* DESCRIPTION OF THE TASK
Please give back word for word the lines of the material below between the line containing "h8 & \raggedright Monetary model, UIP deviations [lasso]" and the line containing "h8 & \raggedright Monetary model [ridge]", inclusive.

* LISTED RECORDS
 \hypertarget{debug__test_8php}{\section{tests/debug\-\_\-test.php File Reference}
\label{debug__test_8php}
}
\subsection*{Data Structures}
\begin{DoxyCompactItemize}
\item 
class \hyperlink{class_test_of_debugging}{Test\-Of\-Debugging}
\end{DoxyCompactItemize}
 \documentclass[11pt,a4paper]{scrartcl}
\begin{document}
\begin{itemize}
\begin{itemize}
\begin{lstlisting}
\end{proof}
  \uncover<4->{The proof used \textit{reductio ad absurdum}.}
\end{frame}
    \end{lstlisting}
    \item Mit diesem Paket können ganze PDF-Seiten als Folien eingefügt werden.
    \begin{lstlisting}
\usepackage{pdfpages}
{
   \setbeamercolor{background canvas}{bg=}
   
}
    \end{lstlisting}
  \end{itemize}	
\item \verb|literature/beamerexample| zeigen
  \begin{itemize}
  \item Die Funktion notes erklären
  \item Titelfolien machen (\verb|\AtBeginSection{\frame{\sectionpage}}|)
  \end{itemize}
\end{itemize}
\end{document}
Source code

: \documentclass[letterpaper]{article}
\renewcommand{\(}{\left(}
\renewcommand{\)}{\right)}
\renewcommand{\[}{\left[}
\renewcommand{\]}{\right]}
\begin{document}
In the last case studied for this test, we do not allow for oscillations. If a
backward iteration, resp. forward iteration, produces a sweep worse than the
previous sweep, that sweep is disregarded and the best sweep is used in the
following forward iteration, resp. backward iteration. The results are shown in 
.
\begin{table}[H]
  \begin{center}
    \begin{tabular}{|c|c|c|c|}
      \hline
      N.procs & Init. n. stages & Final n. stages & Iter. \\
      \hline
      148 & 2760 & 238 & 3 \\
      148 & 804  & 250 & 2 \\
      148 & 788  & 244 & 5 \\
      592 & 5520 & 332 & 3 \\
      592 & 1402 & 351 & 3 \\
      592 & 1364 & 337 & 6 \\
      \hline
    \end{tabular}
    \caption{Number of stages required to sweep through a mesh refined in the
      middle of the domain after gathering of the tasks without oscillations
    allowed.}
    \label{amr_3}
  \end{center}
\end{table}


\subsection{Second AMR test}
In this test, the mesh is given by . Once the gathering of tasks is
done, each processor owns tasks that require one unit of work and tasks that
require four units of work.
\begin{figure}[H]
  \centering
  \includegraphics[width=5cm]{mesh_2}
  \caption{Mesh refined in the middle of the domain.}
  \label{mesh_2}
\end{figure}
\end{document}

--

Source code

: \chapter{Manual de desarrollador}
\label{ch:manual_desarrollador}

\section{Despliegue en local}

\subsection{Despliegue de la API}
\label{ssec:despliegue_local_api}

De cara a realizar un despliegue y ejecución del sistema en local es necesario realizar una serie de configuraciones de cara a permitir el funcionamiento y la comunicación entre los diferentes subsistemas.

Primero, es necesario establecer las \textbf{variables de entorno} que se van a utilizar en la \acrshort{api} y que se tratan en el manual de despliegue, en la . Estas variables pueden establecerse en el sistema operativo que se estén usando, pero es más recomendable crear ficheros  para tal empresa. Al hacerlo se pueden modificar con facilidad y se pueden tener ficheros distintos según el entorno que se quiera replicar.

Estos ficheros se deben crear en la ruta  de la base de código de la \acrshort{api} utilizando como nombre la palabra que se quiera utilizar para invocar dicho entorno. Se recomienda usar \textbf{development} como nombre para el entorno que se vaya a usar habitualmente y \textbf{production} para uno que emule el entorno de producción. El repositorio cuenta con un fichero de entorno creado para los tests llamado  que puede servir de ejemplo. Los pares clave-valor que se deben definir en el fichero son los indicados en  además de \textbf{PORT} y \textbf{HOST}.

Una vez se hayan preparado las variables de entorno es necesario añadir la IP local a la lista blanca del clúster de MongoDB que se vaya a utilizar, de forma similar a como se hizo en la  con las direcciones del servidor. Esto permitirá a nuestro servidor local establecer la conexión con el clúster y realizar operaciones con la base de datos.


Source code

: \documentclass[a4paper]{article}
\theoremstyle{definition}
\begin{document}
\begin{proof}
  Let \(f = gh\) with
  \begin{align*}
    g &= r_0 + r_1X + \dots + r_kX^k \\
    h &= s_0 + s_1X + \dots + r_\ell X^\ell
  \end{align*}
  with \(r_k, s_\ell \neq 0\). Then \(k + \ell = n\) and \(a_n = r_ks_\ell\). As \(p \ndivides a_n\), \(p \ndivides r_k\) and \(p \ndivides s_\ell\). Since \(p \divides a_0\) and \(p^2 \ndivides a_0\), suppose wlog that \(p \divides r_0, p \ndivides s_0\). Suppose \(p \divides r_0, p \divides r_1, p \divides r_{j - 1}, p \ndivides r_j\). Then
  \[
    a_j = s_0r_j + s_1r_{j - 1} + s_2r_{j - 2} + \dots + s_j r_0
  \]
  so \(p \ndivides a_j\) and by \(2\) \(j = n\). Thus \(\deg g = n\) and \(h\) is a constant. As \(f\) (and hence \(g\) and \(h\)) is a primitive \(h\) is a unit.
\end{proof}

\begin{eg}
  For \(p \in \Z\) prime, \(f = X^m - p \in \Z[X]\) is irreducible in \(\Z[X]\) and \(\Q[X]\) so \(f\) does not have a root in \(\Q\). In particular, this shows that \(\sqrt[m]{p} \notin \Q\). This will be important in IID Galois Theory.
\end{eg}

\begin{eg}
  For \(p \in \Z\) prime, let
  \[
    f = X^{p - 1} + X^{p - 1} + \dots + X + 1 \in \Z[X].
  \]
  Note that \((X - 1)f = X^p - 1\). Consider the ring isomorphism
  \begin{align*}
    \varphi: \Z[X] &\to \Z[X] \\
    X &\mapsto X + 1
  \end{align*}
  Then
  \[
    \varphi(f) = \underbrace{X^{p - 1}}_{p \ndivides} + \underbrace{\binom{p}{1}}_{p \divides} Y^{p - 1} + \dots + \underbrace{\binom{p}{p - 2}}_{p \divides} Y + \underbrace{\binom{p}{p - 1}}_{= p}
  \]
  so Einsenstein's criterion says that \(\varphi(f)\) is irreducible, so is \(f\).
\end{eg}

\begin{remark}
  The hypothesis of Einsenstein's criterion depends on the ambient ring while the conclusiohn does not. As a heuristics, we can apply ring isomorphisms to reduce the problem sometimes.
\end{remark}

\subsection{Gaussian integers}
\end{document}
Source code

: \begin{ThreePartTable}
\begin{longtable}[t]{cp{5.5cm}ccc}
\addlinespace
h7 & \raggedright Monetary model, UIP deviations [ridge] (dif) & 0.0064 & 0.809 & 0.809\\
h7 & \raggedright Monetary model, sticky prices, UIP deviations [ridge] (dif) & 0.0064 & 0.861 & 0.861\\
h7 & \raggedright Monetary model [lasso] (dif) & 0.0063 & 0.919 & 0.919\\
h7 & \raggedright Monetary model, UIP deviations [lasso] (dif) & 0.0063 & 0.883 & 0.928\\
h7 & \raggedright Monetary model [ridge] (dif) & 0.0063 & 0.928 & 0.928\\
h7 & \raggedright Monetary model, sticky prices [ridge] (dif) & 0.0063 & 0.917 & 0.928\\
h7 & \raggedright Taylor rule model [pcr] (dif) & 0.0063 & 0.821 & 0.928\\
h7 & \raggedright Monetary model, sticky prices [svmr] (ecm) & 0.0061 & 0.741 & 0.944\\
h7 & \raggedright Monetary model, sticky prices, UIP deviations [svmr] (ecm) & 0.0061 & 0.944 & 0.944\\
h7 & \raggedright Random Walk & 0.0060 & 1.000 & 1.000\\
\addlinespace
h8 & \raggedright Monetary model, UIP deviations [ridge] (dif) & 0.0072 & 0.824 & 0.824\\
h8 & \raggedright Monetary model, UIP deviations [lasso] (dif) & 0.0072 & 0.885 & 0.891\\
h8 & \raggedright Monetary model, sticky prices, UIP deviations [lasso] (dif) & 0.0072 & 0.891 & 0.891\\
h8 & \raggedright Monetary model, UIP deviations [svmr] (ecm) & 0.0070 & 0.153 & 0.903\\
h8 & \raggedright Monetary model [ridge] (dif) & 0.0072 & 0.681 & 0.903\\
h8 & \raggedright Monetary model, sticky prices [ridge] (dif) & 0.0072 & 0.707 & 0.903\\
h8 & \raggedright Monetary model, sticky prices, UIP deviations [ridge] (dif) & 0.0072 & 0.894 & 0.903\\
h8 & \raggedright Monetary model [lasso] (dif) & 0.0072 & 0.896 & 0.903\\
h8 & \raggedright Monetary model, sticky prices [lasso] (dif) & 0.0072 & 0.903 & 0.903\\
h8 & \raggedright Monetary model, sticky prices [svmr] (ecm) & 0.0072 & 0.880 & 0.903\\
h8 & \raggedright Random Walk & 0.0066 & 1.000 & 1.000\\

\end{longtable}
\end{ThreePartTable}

* EXERCISE RESPONSE
h8 & \raggedright Monetary model, UIP deviations [lasso] (dif) & 0.0072 & 0.885 & 0.891\\
h8 & \raggedright Monetary model, sticky prices, UIP deviations [lasso] (dif) & 0.0072 & 0.891 & 0.891\\
h8 & \raggedright Monetary model, UIP deviations [svmr] (ecm) & 0.0070 & 0.153 & 0.903\\
h8 & \raggedright Monetary model [ridge] (dif) & 0.0072 & 0.681 & 0.903\\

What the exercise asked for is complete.